Neurosurgery. 1999 Nov;45(5):1156-61; discussion 1161-3. doi: 10.1097/00006123-199911000-00028.
This study was undertaken to determine the impact of geometric distortions on the spatial accuracy of magnetic resonance imaging (MRI)-guided stereotactic localization for gamma knife functional radiosurgery.

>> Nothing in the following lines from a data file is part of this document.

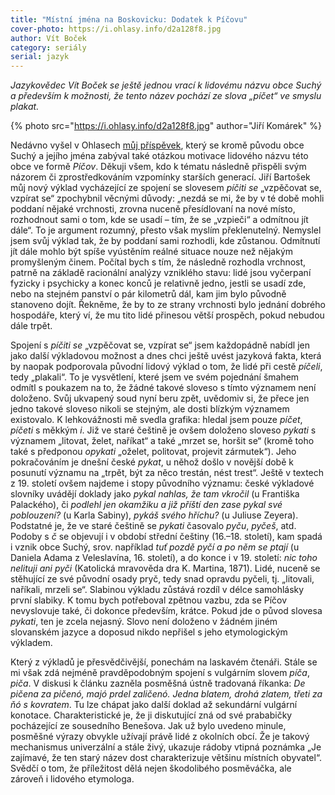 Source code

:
 ```yaml
---
title: "Místní jména na Boskovicku: Dodatek k Píčovu"
cover-photo: https://i.ohlasy.info/d2a128f8.jpg
author: Vít Boček
category: seriály
serial: jazyk
---
```


*Jazykovědec Vít Boček se ještě jednou vrací k lidovému názvu obce Suchý a především k možnosti, že tento název pochází ze slova „píčet“ ve smyslu plakat.*

{% photo src="https://i.ohlasy.info/d2a128f8.jpg" author="Jiří Komárek" %}

Nedávno vyšel v Ohlasech [můj příspěvek](https://ohlasy.info/clanky/2019/07/suchy-picov.html), který se kromě původu obce Suchý a jejího jména zabýval také otázkou motivace lidového názvu této obce ve formě *Píčov*. Děkuji všem, kdo k tématu následně přispěli svým názorem či zprostředkováním vzpomínky starších generací. Jiří Bartošek můj nový výklad vycházející ze spojení se slovesem *píčiti se* „vzpěčovat se, vzpírat se“ zpochybnil věcnými důvody: „nezdá se mi, že by v té době mohli poddaní nějaké vrchnosti, zrovna nuceně přesídlovaní na nové místo, rozhodnout sami o tom, kde se usadí – tím, že se „vzpieči“ a odmítnou jít dále“. To je argument rozumný, přesto však myslím překlenutelný. Nemyslel jsem svůj výklad tak, že by poddaní sami rozhodli, kde zůstanou. Odmítnutí jít dále mohlo být spíše vyústěním reálné situace nouze než nějakým promyšleným činem. Počítal bych s tím, že následně rozhodla vrchnost, patrně na základě racionální analýzy vzniklého stavu: lidé jsou vyčerpaní fyzicky i psychicky a konec konců je relativně jedno, jestli se usadí zde, nebo na stejném panství o pár kilometrů dál, kam jim bylo původně stanoveno dojít. Řekněme, že by to ze strany vrchnosti bylo jednání dobrého hospodáře, který ví, že mu tito lidé přinesou větší prospěch, pokud nebudou dále trpět.

Spojení s *píčiti se* „vzpěčovat se, vzpírat se“ jsem každopádně nabídl jen jako další výkladovou možnost a dnes chci ještě uvést jazyková fakta, která by naopak podporovala původní lidový výklad o tom, že lidé při cestě *píčeli*, tedy „plakali“. To je vysvětlení, které jsem ve svém pojednání šmahem odmítl s poukazem na to, že žádné takové sloveso s tímto významem není doloženo. Svůj ukvapený soud nyní beru zpět, uvědomiv si, že přece jen jedno takové sloveso nikoli se stejným, ale dosti blízkým významem existovalo. K lehkovážnosti mě svedla grafika: hledal jsem pouze *píčet*, *píčeti* s měkkým *i*. Již ve staré češtině je ovšem doloženo sloveso *pykati* s významem „litovat, želet, naříkat“ a také „mrzet se, horšit se“ (kromě toho také s předponou *opykati* „oželet, politovat, projevit zármutek“). Jeho pokračováním je dnešní české *pykat*, u něhož došlo v novější době k posunutí významu na „trpět, být za něco trestán, nést trest“. Ještě v textech z 19. století ovšem najdeme i stopy původního významu: české výkladové slovníky uvádějí doklady jako *pykal nahlas, že tam vkročil* (u Františka Palackého), či *podlehl jen okamžiku a již příští den zase pykal své poblouzení?* (u Karla Sabiny), *pykáš svého hříchu?* (u Juliuse Zeyera). Podstatné je, že ve staré češtině se *pykati* časovalo *pyču*, *pyčeš*, atd. Podoby s *č* se objevují i v období střední češtiny (16.–18. století), kam spadá i vznik obce Suchý, srov. například *tuť pozdě pyčí a po něm se ptají* (u Daniela Adama z Veleslavína, 16. století), a do konce i v 19. století: *nic toho nelituji ani pyči* (Katolická mravověda dra K. Martina, 1871). Lidé, nuceně se stěhující ze své původní osady pryč, tedy snad opravdu pyčeli, tj. „litovali, naříkali, mrzeli se“. Slabinou výkladu zůstává rozdíl v délce samohlásky první slabiky. K tomu bych potřeboval zpětnou vazbu, zda se Píčov nevyslovuje také, či dokonce především, krátce. Pokud jde o původ slovesa *pykati*, ten je zcela nejasný. Slovo není doloženo v žádném jiném slovanském jazyce a doposud nikdo nepřišel s jeho etymologickým výkladem.

Který z výkladů je přesvědčivější, ponechám na laskavém čtenáři. Stále se mi však zdá nejméně pravděpodobným spojení s vulgárním slovem *píča*, *piča*. V diskusi k článku zazněla posměšná ústně tradovaná říkanka: *De pičena za pičenó, majó prdel zaličenó. Jedna blatem, drohá zlatem, třeti za ňó s kovratem*. Tu lze chápat jako další doklad až sekundární vulgární konotace. Charakteristické je, že ji diskutující zná od své prababičky pocházející ze sousedního Benešova. Jak už bylo uvedeno minule, posměšné výrazy obvykle užívají právě lidé z okolních obcí. Že je takový mechanismus univerzální a stále živý, ukazuje rádoby vtipná poznámka „Je zajímavé, že ten starý název dost charakterizuje většinu místních obyvatel“. Svědčí o tom, že příležitost dělá nejen škodolibého posměváčka, ale zároveň i lidového etymologa.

The spatial accuracy of MRI was evaluated by comparing stereotactic coordinates of intracranial targets, external fiducials, and anatomic structures defined by computed tomographic and MRI studies of the Radionics skull phantom (Radionics, Inc., Burlington, MA), the Rando head phantom, and 11 patients who underwent gamma knife functional radiosurgery. The distortion in MRI was assessed from computed tomographic and MRI fusion studies for these patients, as well as from MRI studies acquired by swapping the direction of the magnetic field gradients for five patients who underwent gamma knife radiosurgery and three patients who underwent MRI-guided frameless surgery. A follow-up program to compare the location of the created lesion with the intended target complemented the analysis.

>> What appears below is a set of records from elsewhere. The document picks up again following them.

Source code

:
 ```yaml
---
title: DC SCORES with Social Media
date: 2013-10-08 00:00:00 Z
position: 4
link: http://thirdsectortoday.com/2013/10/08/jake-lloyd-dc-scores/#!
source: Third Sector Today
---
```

The average difference between computed tomographic and MRI stereotactic coordinates of external fiducials, intracranial targets, and anatomic landmarks was of the order of 1 pixel size (0.9 x 0.9 x 1 mm3) along the x, y, and z axes. The average linear scaling along these axes as determined by fusion studies was approximately 0.8% and consistent with a single pixel. The follow-up studies, available for seven patients, revealed good agreement between the location of the created lesion and the intended target.

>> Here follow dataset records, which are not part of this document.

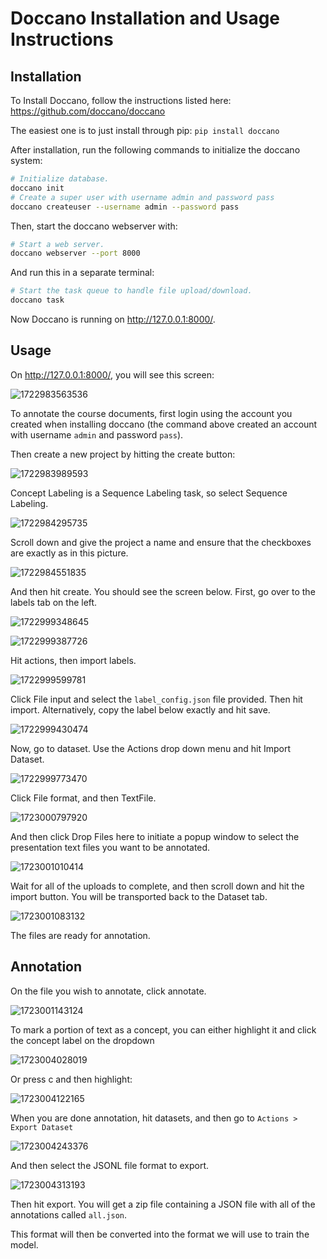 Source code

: # Doccano Installation and Usage Instructions

## Installation

To Install Doccano, follow the instructions listed here: https://github.com/doccano/doccano

The easiest one is to just install through pip:
``pip install doccano``

After installation, run the following commands to initialize the doccano system:

```bash
# Initialize database.
doccano init
# Create a super user with username admin and password pass
doccano createuser --username admin --password pass
```

Then, start the doccano webserver with:

```bash
# Start a web server.
doccano webserver --port 8000
```

And run this in a separate terminal:

```bash
# Start the task queue to handle file upload/download.
doccano task
```

Now Doccano is running on http://127.0.0.1:8000/.

## Usage

On http://127.0.0.1:8000/, you will see this screen:

![1722983563536](image/DoccanoInstallationandUsageInstructions/1722983563536.png)

To annotate the course documents, first login using the account you created when installing doccano (the command above created an account with username `admin` and password `pass`).

Then create a new project by hitting the create button:

![1722983989593](image/DoccanoInstallationandUsageInstructions/1722983989593.png)

Concept Labeling is a Sequence Labeling task, so select Sequence Labeling.

![1722984295735](image/DoccanoInstallationandUsageInstructions/1722984295735.png)

Scroll down and give the project a name and ensure that the checkboxes are exactly as in this picture.

![1722984551835](image/DoccanoInstallationandUsageInstructions/1722984551835.png)

And then hit create. You should see the screen below. First, go over to the labels tab on the left.

![1722999348645](image/DoccanoInstallationandUsageInstructions/1722999348645.png)

![1722999387726](image/DoccanoInstallationandUsageInstructions/1722999387726.png)

Hit actions, then import labels. 

![1722999599781](image/DoccanoInstallationandUsageInstructions/1722999599781.png)

Click File input and select the `label_config.json` file provided. Then hit import. Alternatively, copy the label below exactly and hit save.

![1722999430474](image/DoccanoInstallationandUsageInstructions/1722999430474.png)

Now, go to dataset. Use the Actions drop down menu and hit Import Dataset. 

![1722999773470](image/DoccanoInstallationandUsageInstructions/1722999773470.png)

Click File format, and then TextFile.

![1723000797920](image/DoccanoInstallationandUsageInstructions/1723000797920.png)

And then click Drop Files here to initiate a popup window to select the presentation text files you want to be annotated.

![1723001010414](image/DoccanoInstallationandUsageInstructions/1723001010414.png)

 Wait for all of the uploads to complete, and then scroll down and hit the import button. You will be transported back to the Dataset tab.

![1723001083132](image/DoccanoInstallationandUsageInstructions/1723001083132.png)

The files are ready for annotation.

## Annotation

On the file you wish to annotate, click annotate. 

![1723001143124](image/DoccanoInstallationandUsageInstructions/1723001143124.png)

To mark a portion of text as a concept, you can either highlight it and click the concept label on the dropdown 

![1723004028019](image/DoccanoInstallationandUsageInstructions/1723004028019.png)

Or press c and then highlight:

![1723004122165](image/DoccanoInstallationandUsageInstructions/1723004122165.png)

When you are done annotation, hit datasets, and then go to `Actions > Export Dataset`

![1723004243376](image/DoccanoInstallationandUsageInstructions/1723004243376.png)

And then select the JSONL file format to export.

![1723004313193](image/DoccanoInstallationandUsageInstructions/1723004313193.png)

Then hit export. You will get a zip file containing a JSON file with all of the annotations called `all.json`.

This format will then be converted into the format we will use to train the model.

The spatial accuracy of an MRI-based localization system can be comparable to computed tomography-based localization with the added benefit of MRI resolution. Both machine- and object-related MRI distortions can be reduced to an acceptable level with contemporary scanners, optimized scanning sequences, and distortion-resistant stereotactic instruments.
本研究旨在确定几何畸变对伽玛刀功能放射外科磁共振成像(MRI)引导立体定向定位空间准确性的影响。
通过比较颅内靶点、外部基准点以及由Radionics颅骨模型(Radionics公司,马萨诸塞州伯灵顿)、Rando头部模型的计算机断层扫描(CT)和MRI研究以及11例接受伽玛刀功能放射外科治疗的患者所定义的解剖结构的立体定向坐标,评估MRI的空间准确性。通过对这些患者的CT和MRI融合研究,以及对5例接受伽玛刀放射外科治疗和3例接受MRI引导无框架手术的患者交换磁场梯度方向后获得的MRI研究,评估MRI中的畸变。一项比较所创建病变位置与预期靶点的随访计划补充了该分析。
外部基准点、颅内靶点和解剖标志的CT与MRI立体定向坐标之间沿x、y和z轴的平均差异约为1个像素大小(0.9×0.9×1 mm3)。融合研究确定的沿这些轴的平均线性缩放约为0.8%,与单个像素一致。七名患者的随访研究表明,所创建病变的位置与预期靶点之间具有良好的一致性。
基于MRI的定位系统的空间准确性可与基于CT的定位相媲美,同时具有MRI分辨率的额外优势。通过当代扫描仪、优化的扫描序列和抗畸变立体定向仪器,与机器和物体相关的MRI畸变均可降低到可接受的水平。